No, nothing would ever be his undoing now, nor would it be the children's. They would all live on forever, as the old King had had, by the power of Xerneas' aura. Generations would laud those children, eternal heroes until they chose to fade from the spotlight and hear their own legends told. Never guilty of Az's malicious crimes, they would never bear the infamy he did. Lysandre would have that all to himself, perhaps, but it seemed he had already been forgotten, not long after he had been buried.
He wondered if Xerneas had felt as he did when it had settled down into its sleep of the ages, nothing but a forgotten husk of a withered tree. Did it long for companionship, wish for attention, hunger for company? Of course it hadn't. Xerneas was a god, a force of nature, a great thing whose connection with humanity was a passing amusement. Lysandre had flirted with the notion of godhood, but lying in the earth with the dead had made him realize that he was only a man, and a flawed one at that.
He wasn't sure how long had passed when suddenly he heard movement close by, rocks shifting, voices grunting. He thought he heard Augustine, but he knew too much time had passed. He willed himself to say nothing, to stay buried, but his willpower lost to loneliness.
"Help me! I'm here!"
"I'm coming!" replied a voice that brought tears to his eyes. But it couldn't have been Augustine, Lysandre thought. He must have been decades dead.
Hours passed as people shouted, Pokémon grunted, rocks shifted.
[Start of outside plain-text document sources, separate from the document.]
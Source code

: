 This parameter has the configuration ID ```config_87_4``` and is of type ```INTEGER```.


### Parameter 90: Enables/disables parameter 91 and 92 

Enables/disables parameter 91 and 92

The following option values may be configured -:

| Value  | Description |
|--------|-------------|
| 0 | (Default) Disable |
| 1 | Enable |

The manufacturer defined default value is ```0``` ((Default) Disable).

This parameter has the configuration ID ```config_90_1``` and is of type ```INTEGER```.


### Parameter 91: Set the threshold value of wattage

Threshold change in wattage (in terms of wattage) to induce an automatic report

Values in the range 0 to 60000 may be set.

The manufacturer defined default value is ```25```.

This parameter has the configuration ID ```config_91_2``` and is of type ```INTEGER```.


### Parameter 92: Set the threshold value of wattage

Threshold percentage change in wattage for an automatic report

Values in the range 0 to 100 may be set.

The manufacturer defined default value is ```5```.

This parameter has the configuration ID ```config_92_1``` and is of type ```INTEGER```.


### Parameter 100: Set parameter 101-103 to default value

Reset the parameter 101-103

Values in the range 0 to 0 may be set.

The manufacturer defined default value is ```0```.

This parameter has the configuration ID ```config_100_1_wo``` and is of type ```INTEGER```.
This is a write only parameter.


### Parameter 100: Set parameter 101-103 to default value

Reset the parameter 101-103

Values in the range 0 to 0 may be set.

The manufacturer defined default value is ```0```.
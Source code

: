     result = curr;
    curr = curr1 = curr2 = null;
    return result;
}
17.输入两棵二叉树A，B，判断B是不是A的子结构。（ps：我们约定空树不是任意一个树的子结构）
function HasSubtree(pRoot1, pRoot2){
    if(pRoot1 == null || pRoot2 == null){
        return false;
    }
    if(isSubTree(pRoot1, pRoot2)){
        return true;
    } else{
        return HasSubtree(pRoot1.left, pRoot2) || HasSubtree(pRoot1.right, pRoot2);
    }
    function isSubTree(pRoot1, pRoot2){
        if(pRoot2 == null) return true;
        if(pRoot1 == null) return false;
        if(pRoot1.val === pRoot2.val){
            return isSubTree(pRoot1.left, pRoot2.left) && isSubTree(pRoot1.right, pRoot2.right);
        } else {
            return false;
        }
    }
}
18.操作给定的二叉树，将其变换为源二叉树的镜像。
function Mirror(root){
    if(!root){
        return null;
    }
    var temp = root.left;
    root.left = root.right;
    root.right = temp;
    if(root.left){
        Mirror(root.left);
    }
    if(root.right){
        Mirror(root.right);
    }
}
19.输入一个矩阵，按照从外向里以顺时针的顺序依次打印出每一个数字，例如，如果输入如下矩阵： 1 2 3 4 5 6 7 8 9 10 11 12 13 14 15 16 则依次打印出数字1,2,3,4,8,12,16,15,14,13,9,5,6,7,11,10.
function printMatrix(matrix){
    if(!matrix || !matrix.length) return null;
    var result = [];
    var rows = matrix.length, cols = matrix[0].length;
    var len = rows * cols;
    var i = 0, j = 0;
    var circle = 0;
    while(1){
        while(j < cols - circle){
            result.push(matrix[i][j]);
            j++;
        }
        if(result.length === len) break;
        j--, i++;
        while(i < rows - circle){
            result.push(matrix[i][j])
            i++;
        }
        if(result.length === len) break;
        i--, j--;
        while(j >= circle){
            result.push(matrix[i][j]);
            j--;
Eventually more light began to filter through the cracks, and finally the dazzling gleam of day came at him. Finally, his rescuer scrambled into view, bright blue eyes and wild black hair bringing a sob to Lysandre's compressed chest.
"Augustine! I thought you were dead," he whimpered.
The older man's eyes narrowed even as tears welled up in them. "I might have been, if they hadn't stopped you. I wasn't about to take your invitation." Lysandre could feel the pressure leave his legs.
That set Lysandre sobbing, each one sending cries of agony throughout his body until finally the last stone left, taking some of the pain with it. He felt Augustine's arms wrap around him, smelled the same cologne mingled with sweat and blood, before he finally asked the question.
"How have you lived this long? How long have I been buried?"
Augustine stifled a guffaw. "Lysandre, my friend, you've been buried for six hours."
Lysandre's cheeks grew warm. He wondered if they matched his hair, yet. "Bury me and forget me, again."
That earned a little giggle. "I could never forget you, old friend. I thought that I could never forgive you, either, but I guess I have."
He looked away, back at the stones, at the centuries he thought had passed. "I don't want your forgiveness."
"I didn't want your bunker passwords. But between you and me, Lysandre, I took them."